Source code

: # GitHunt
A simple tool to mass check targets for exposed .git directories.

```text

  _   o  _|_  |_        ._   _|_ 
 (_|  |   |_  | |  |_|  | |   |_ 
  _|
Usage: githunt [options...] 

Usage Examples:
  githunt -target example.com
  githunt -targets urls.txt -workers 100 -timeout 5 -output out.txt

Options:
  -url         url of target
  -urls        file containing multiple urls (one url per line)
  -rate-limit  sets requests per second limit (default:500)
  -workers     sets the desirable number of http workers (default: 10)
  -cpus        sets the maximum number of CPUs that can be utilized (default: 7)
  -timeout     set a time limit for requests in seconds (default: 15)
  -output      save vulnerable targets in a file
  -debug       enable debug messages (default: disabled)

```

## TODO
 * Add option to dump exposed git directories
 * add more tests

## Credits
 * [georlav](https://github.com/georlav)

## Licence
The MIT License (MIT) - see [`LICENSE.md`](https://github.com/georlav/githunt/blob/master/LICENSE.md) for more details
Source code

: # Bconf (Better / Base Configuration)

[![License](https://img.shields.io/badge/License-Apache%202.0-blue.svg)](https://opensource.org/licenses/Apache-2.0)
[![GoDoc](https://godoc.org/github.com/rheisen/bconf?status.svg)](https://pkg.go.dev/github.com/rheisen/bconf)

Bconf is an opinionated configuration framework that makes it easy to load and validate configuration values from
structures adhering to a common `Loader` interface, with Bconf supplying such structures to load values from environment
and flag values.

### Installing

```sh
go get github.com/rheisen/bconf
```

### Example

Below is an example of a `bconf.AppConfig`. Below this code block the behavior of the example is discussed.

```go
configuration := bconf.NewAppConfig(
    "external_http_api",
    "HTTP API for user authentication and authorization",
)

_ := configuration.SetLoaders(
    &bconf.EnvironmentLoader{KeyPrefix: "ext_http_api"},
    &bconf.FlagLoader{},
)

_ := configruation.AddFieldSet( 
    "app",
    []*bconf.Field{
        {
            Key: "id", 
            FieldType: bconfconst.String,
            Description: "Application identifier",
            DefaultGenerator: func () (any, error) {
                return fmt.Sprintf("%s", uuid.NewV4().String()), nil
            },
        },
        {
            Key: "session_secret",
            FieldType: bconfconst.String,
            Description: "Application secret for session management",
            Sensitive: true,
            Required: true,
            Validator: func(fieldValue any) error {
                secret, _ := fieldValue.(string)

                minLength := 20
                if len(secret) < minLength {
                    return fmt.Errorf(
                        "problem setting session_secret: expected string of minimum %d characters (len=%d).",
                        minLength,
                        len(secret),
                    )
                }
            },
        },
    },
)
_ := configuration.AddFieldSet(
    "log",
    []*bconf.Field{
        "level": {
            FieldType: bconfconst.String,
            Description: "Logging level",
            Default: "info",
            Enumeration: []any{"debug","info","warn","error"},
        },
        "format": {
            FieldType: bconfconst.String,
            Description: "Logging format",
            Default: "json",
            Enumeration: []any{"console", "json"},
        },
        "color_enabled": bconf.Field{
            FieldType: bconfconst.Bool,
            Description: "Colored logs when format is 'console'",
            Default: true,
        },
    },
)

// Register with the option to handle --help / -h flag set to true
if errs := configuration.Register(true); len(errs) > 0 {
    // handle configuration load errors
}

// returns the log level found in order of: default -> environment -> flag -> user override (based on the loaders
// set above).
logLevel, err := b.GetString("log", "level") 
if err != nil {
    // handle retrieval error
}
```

——

Please report every line of the listing that contains the string "debug".

→ SOLUTION TO THIS PROBLEM
  -debug       enable debug messages (default: disabled)
            Enumeration: []any{"debug","info","warn","error"},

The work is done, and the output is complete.